Marxist analyses have also shown that the neoliberal policy reforms are usually implemented through a two-stage process (Fine and Saad-Filho 2014). The first (transition or shock) phase of neoliberalism requires forceful state intervention to contain labor, disorganize the left, promote the transnational integration of domestic capital and put in place the new institutional framework. The second (mature) phase focuses on the stabilization of the social relations imposed in the earlier period, the consolidation of financial sector control of resource allocation, state management of the new modality of international integration of production, and the introduction of specifically neoliberal social policies both to manage the deprivation created by neoliberalism and to reconstitute society along neoliberal lines (see below). All of them require extensive regulation, despite the rhetorical insistence of all manner of neoliberals on the need to “roll back” the state.

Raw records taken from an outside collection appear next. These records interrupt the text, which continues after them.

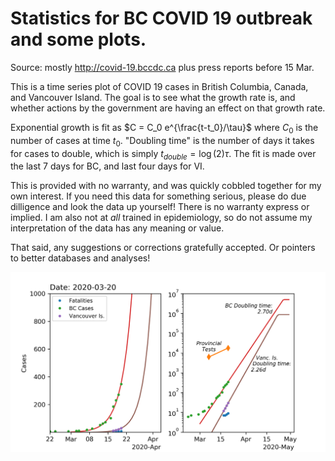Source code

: # Statistics for BC COVID 19 outbreak and some plots.

Source: mostly http://covid-19.bccdc.ca plus press reports before 15 Mar.  

This is a time series plot of COVID 19 cases in British Columbia, Canada, and Vancouver Island.  The goal is to see what the growth rate is, and whether actions by the government are having an effect on that growth rate.  

Exponential growth is fit as $C = C_0 e^{\frac{t-t_0}/\tau}$ where $C_0$ is the number of cases at time $t_0$.  "Doubling time" is the number of days it takes for cases to double, which is simply $t_{double} = \log(2)\tau$.  The fit is made over the last 7 days for BC, and last four days for VI.  

This is provided with no warranty, and was quickly cobbled together for my own interest.  If you need this data for something serious, please do due dilligence and look the data up yourself!  There is no warranty express or implied.  I am also not at *all* trained in epidemiology, so do not assume my interpretation of the data has any meaning or value.  

That said, any suggestions or corrections gratefully accepted.  Or pointers to better databases and analyses!

![Cases](https://github.com/jklymak/covid19BCStats/blob/master/Cases.png)

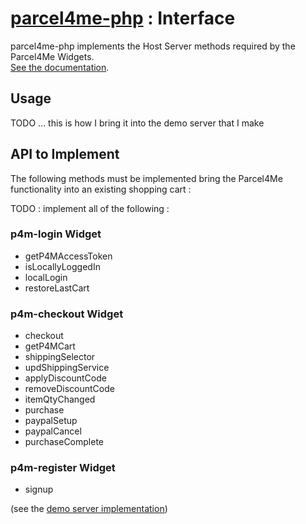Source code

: # [parcel4me-php](../README.md) : Interface

parcel4me-php implements the Host Server methods required by the Parcel4Me Widgets.    
<a href="http://developer.parcelfor.me/docs/documentation" target="_blank">See the documentation</a>.

## Usage 

TODO ... this is how I bring it into the demo server that I make


  
## API to Implement

The following methods must be implemented bring the Parcel4Me functionality into an existing shopping cart :

TODO : implement all of the following :


### p4m-login Widget

* getP4MAccessToken
* isLocallyLoggedIn
* localLogin
* restoreLastCart

### p4m-checkout Widget

* checkout
* getP4MCart
* shippingSelector
* updShippingService
* applyDiscountCode
* removeDiscountCode
* itemQtyChanged
* purchase
* paypalSetup
* paypalCancel
* purchaseComplete

### p4m-register Widget

* signup



(see the [demo server implementation](../demo-server/README.md))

Marxist critiques of these policies and their institutional framework have offered rich insights about the features and repercussions of the neoliberal transition in various countries. However, neoliberalism cannot be reduced to a collection of policies, which would suggest that a multiplicity of discrete policy initiatives may be sufficient to reverse or even transcend neoliberalism. Policy changes are certainly essential, but the scope for such changes can be questioned in the light of the political means available to the left, the strength of the coalitions potentially committed to them, and the scope to drive the required distributional, regulatory and policy reforms given the neoliberal transformation of the state in recent decades. None of these can be adequately assessed without a prior understanding of the systemic features of neoliberalism and the transformations that it has wrought on class relations and institutions and the processes of economic and social reproduction.
Marxism is intimately wedded to class analysis through its logical structure, historical development and unique commitment to the abolition of capitalism by means of communist revolutions led by the working class. Class analysis has informed Marxian interpretations of neoliberalism in two ways.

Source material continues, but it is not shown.